Early on a Thursday afternoon, the car park of Beijing Links Golf Club is full with Audis, BMWs and Mercedes-Benz, the cars and 4x4s mostly in dark colours and all with tinted windows.

The vehicles leave no doubt golf is a rich man's sport in China. At this club, where life membership costs 6 million yuan (Dh3.39m), the manicured fairways are a world away from the life of China's migrant workers, who would have to save every penny they earned for 25 years before having enough to join.

"It's a very expensive sport," says Zhang Xiaobo, 25, the club's member services supervisor. "Twenty years ago it wasn't very popular, but recently a lot of rich people have become interested in playing."

The club has more than 400 members, and despite its hefty fees offers reasonable value compared with others in the capital.

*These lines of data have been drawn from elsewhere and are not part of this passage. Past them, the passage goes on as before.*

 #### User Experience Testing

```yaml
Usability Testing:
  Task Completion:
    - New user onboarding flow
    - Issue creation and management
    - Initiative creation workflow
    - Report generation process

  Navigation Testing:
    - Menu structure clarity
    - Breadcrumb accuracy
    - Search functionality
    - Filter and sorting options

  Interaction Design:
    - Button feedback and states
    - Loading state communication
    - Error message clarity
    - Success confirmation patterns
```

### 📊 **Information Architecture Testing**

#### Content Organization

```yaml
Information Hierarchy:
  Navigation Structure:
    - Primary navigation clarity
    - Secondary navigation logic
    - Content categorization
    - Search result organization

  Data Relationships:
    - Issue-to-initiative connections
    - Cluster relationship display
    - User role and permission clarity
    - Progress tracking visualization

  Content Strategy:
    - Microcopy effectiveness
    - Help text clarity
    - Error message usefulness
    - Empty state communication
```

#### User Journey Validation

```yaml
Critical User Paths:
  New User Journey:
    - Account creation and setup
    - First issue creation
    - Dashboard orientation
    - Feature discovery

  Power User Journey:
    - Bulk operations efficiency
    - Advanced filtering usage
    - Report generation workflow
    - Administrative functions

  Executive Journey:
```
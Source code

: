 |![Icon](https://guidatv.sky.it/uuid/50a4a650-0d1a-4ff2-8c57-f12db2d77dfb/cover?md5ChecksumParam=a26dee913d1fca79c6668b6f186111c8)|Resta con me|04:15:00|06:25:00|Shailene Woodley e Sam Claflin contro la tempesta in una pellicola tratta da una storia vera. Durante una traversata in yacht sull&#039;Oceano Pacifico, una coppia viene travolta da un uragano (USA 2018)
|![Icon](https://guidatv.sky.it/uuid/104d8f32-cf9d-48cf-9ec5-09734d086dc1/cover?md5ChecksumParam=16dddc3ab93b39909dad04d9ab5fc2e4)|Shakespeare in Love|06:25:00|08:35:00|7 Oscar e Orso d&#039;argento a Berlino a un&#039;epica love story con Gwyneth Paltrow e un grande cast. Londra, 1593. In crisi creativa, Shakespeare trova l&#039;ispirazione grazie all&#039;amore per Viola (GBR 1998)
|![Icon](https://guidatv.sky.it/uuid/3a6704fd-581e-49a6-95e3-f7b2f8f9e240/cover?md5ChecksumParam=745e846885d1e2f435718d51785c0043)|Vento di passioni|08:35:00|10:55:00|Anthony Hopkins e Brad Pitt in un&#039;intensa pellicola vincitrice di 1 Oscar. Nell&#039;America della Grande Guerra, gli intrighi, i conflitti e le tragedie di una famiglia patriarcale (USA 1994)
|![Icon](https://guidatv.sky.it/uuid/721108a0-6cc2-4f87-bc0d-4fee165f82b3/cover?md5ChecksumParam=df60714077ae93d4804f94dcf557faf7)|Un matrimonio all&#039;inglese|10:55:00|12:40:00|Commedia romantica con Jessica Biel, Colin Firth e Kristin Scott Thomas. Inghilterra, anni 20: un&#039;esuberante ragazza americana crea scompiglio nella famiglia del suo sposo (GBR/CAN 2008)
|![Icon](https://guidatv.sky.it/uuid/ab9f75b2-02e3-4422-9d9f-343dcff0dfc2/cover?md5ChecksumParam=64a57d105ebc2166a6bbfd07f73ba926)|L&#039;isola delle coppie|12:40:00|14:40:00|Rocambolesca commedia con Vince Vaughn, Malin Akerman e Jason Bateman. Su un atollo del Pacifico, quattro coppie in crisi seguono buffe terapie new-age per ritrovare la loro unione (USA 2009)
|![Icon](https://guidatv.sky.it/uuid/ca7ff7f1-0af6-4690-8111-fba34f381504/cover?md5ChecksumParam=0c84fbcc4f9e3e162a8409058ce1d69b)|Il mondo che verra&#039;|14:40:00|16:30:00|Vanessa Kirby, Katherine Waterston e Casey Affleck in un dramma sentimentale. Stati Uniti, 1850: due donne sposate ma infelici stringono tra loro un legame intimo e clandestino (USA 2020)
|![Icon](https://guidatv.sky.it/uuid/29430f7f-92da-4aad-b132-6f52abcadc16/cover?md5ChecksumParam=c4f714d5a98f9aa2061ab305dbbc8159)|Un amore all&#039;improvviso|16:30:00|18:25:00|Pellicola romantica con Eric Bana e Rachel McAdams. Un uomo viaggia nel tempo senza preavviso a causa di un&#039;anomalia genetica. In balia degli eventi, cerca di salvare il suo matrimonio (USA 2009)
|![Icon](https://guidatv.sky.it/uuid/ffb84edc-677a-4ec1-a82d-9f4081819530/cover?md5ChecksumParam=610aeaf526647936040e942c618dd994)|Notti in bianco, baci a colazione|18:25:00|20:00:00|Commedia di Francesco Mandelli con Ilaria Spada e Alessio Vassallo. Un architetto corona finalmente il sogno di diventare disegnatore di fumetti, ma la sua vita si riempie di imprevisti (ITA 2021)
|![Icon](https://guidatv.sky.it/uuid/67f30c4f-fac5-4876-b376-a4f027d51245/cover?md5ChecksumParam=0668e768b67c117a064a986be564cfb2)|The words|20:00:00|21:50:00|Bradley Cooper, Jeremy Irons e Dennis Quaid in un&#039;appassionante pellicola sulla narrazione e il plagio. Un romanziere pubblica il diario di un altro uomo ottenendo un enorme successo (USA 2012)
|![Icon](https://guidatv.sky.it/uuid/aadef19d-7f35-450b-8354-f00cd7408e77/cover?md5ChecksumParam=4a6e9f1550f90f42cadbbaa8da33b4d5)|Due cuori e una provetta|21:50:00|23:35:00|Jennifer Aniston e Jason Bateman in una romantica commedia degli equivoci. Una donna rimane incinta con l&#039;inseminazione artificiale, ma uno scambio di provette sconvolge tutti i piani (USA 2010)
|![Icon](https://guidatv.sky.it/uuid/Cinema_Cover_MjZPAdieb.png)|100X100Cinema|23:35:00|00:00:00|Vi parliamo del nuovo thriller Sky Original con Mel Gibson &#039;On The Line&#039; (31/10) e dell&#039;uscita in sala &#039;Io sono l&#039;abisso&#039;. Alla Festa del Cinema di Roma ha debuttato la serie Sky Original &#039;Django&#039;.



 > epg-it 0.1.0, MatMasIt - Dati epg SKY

The club, which is 10 years old, bills itself as the oldest in the city proper. Many others have opened to vie for the yuan of the capital's nouveau riche, who have seen their bank balances climb rapidly over the past decade of double-digit economic growth.

There is also Pine Valley, featuring a course designed by the US professional golfer Jack Nicklaus, and the Beijing Longxi Hotspring Golf Club, which is built alongside a five-star hotel.

The English champion Nick Faldo designed the course at Beijing Honghua International Golf Club, while Beijing Cascades Country Golf Club promotes its deluxe villas. And there are more than 15 other courses in the capital.

Despite a supposed ban on building golf courses in China, well-connected developers have been able to increase to 600 the total number of courses in the country, according to recent reports citing Beijing Forestry University figures, up from just 170 seven years ago.

Some stand as testament to the impotence of central edicts in the face of provincial or municipal corruption.

China's golf enthusiasts appear to savour its associations with wealth.

"We treat it as a kind of sport but [mainland golfers] don't," said Douglas Ho, the membership sales executive with Hong Kong's 007 Golf Society. "They treat it as a sport where they can express their social status."

China's golf industry has not yet repeated the excesses of pre-crash Japan, when speculation on golf club memberships meant they were worth a combined total of US$200 billion (Dh734.59bn), according to information posted by San Jose State University.

But there are echoes of what happened there, says Patrick Chovanec, an associate professor in Tsinghua University's school of economics and management.

In many parts of the world, a round of golf is used as a way to entertain clients but in China this importance is magnified by "guanxi", the murky web of connections and influence behind so many of the country's commercial success stories.

"It has an aspirational aspect to it as well," says Mr Chovanec, a high-profile commentator in Chinese media on the interfaces between economics and society.

"You're doing something that's showing you're wealthy. You're doing something that, especially if you're part of a club, you're showing your influence. It's conspicuous consumption, affluence."

In Chinese business circles, there is a focus on "demonstrating success", he says, so if it is not a round of golf, it might be an evening banquet of expensive dishes.

"It's not that you don't take people out to dinner in the US and want it to be nice, but there's not such an emphasis on impressing people," Mr Chovanec says.

"It's part of the social dynamics of China and it has been for a long time. You're showing both your success and the degree to which you're honouring your guest. Golf fits into that cultural pattern."